EXERCISE DESCRIPTION:
Restate the full listing word for word; images stay out of it.

DATA IN THIS EXERCISE:
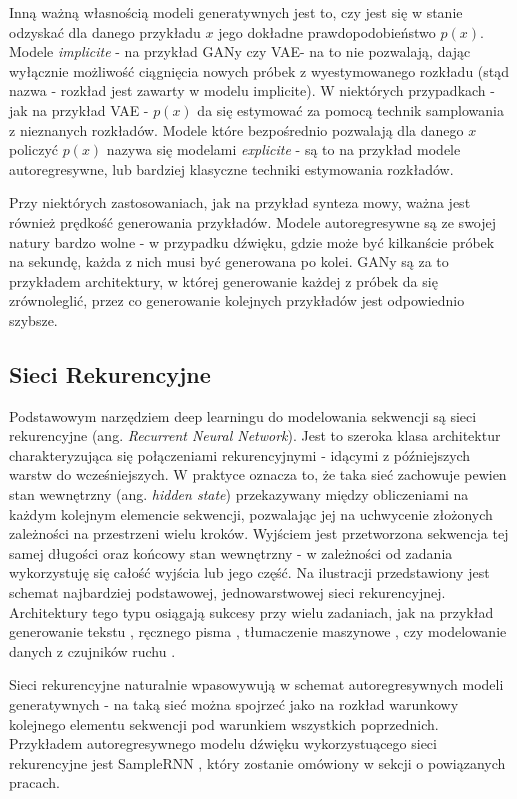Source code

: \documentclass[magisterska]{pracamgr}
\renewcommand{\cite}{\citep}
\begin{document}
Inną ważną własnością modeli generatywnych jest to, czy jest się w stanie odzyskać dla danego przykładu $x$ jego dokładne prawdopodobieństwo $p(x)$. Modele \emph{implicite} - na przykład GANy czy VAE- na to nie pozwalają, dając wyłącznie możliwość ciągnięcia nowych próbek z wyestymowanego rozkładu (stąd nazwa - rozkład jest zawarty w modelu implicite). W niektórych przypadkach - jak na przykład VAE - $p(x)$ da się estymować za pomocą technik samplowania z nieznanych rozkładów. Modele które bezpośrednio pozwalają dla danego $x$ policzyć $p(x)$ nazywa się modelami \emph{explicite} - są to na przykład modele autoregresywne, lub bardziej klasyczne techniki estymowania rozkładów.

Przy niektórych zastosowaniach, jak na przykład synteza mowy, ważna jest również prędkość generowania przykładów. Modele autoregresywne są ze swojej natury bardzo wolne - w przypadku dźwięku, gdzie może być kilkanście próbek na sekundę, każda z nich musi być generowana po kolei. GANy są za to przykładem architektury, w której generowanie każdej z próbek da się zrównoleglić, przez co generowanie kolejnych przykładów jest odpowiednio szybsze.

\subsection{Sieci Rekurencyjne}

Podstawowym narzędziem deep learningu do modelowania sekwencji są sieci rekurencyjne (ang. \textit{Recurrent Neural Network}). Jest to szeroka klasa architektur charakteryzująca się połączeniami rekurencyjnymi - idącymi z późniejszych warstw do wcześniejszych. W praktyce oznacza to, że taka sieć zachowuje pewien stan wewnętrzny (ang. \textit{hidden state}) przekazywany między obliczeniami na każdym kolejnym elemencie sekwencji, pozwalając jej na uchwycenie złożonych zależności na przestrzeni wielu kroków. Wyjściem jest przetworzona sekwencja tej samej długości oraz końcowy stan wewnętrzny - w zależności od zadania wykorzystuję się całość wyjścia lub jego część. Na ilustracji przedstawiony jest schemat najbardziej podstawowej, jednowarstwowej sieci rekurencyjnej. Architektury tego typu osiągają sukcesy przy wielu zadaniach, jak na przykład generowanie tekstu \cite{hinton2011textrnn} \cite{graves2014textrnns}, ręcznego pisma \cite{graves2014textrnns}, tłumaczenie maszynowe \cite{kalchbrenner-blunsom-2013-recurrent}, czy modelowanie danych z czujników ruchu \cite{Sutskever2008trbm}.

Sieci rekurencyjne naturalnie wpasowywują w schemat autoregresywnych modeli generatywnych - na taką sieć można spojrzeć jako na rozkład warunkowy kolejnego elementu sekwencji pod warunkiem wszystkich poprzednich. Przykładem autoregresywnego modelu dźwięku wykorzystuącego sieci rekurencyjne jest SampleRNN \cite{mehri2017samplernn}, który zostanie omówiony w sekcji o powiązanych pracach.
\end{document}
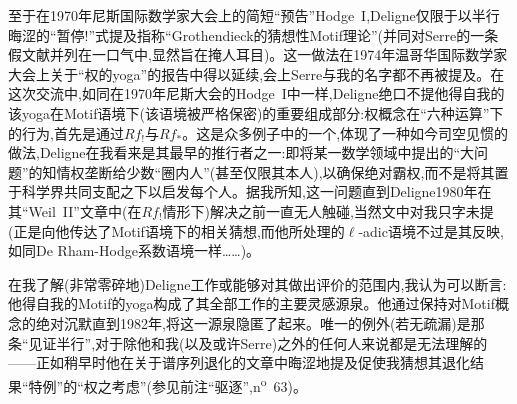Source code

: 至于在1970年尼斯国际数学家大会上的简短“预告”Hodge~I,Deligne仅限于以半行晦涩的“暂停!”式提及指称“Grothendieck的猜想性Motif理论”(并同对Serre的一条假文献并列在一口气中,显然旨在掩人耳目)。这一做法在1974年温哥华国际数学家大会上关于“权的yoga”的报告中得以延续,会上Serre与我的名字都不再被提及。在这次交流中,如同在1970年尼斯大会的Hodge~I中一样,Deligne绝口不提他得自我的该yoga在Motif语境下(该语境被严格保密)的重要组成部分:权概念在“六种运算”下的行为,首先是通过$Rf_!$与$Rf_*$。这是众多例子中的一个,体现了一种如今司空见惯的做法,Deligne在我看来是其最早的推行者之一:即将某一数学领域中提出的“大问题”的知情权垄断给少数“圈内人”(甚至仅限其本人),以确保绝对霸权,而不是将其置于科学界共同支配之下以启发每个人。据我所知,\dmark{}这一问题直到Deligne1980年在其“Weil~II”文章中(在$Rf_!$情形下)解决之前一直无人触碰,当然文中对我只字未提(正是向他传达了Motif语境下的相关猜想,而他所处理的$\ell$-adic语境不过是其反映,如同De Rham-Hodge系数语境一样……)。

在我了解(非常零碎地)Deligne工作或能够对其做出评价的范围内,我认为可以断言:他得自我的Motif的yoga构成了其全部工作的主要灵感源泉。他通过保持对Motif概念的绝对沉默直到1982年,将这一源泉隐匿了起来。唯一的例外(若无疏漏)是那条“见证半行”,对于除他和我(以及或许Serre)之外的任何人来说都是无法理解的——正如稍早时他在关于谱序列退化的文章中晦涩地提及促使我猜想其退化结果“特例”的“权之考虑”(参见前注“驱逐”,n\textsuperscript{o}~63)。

TASK RESULT:
Source code

: \documentclass[magisterska]{pracamgr}
\renewcommand{\cite}{\citep}
\begin{document}
Inną ważną własnością modeli generatywnych jest to, czy jest się w stanie odzyskać dla danego przykładu $x$ jego dokładne prawdopodobieństwo $p(x)$. Modele \emph{implicite} - na przykład GANy czy VAE- na to nie pozwalają, dając wyłącznie możliwość ciągnięcia nowych próbek z wyestymowanego rozkładu (stąd nazwa - rozkład jest zawarty w modelu implicite). W niektórych przypadkach - jak na przykład VAE - $p(x)$ da się estymować za pomocą technik samplowania z nieznanych rozkładów. Modele które bezpośrednio pozwalają dla danego $x$ policzyć $p(x)$ nazywa się modelami \emph{explicite} - są to na przykład modele autoregresywne, lub bardziej klasyczne techniki estymowania rozkładów.

Przy niektórych zastosowaniach, jak na przykład synteza mowy, ważna jest również prędkość generowania przykładów. Modele autoregresywne są ze swojej natury bardzo wolne - w przypadku dźwięku, gdzie może być kilkanście próbek na sekundę, każda z nich musi być generowana po kolei. GANy są za to przykładem architektury, w której generowanie każdej z próbek da się zrównoleglić, przez co generowanie kolejnych przykładów jest odpowiednio szybsze.

\subsection{Sieci Rekurencyjne}

Podstawowym narzędziem deep learningu do modelowania sekwencji są sieci rekurencyjne (ang. \textit{Recurrent Neural Network}). Jest to szeroka klasa architektur charakteryzująca się połączeniami rekurencyjnymi - idącymi z późniejszych warstw do wcześniejszych. W praktyce oznacza to, że taka sieć zachowuje pewien stan wewnętrzny (ang. \textit{hidden state}) przekazywany między obliczeniami na każdym kolejnym elemencie sekwencji, pozwalając jej na uchwycenie złożonych zależności na przestrzeni wielu kroków. Wyjściem jest przetworzona sekwencja tej samej długości oraz końcowy stan wewnętrzny - w zależności od zadania wykorzystuję się całość wyjścia lub jego część. Na ilustracji przedstawiony jest schemat najbardziej podstawowej, jednowarstwowej sieci rekurencyjnej. Architektury tego typu osiągają sukcesy przy wielu zadaniach, jak na przykład generowanie tekstu \cite{hinton2011textrnn} \cite{graves2014textrnns}, ręcznego pisma \cite{graves2014textrnns}, tłumaczenie maszynowe \cite{kalchbrenner-blunsom-2013-recurrent}, czy modelowanie danych z czujników ruchu \cite{Sutskever2008trbm}.

Sieci rekurencyjne naturalnie wpasowywują w schemat autoregresywnych modeli generatywnych - na taką sieć można spojrzeć jako na rozkład warunkowy kolejnego elementu sekwencji pod warunkiem wszystkich poprzednich. Przykładem autoregresywnego modelu dźwięku wykorzystuącego sieci rekurencyjne jest SampleRNN \cite{mehri2017samplernn}, który zostanie omówiony w sekcji o powiązanych pracach.
\end{document}
Source code

: 至于在1970年尼斯国际数学家大会上的简短“预告”Hodge~I,Deligne仅限于以半行晦涩的“暂停!”式提及指称“Grothendieck的猜想性Motif理论”(并同对Serre的一条假文献并列在一口气中,显然旨在掩人耳目)。这一做法在1974年温哥华国际数学家大会上关于“权的yoga”的报告中得以延续,会上Serre与我的名字都不再被提及。在这次交流中,如同在1970年尼斯大会的Hodge~I中一样,Deligne绝口不提他得自我的该yoga在Motif语境下(该语境被严格保密)的重要组成部分:权概念在“六种运算”下的行为,首先是通过$Rf_!$与$Rf_*$。这是众多例子中的一个,体现了一种如今司空见惯的做法,Deligne在我看来是其最早的推行者之一:即将某一数学领域中提出的“大问题”的知情权垄断给少数“圈内人”(甚至仅限其本人),以确保绝对霸权,而不是将其置于科学界共同支配之下以启发每个人。据我所知,\dmark{}这一问题直到Deligne1980年在其“Weil~II”文章中(在$Rf_!$情形下)解决之前一直无人触碰,当然文中对我只字未提(正是向他传达了Motif语境下的相关猜想,而他所处理的$\ell$-adic语境不过是其反映,如同De Rham-Hodge系数语境一样……)。

在我了解(非常零碎地)Deligne工作或能够对其做出评价的范围内,我认为可以断言:他得自我的Motif的yoga构成了其全部工作的主要灵感源泉。他通过保持对Motif概念的绝对沉默直到1982年,将这一源泉隐匿了起来。唯一的例外(若无疏漏)是那条“见证半行”,对于除他和我(以及或许Serre)之外的任何人来说都是无法理解的——正如稍早时他在关于谱序列退化的文章中晦涩地提及促使我猜想其退化结果“特例”的“权之考虑”(参见前注“驱逐”,n\textsuperscript{o}~63)。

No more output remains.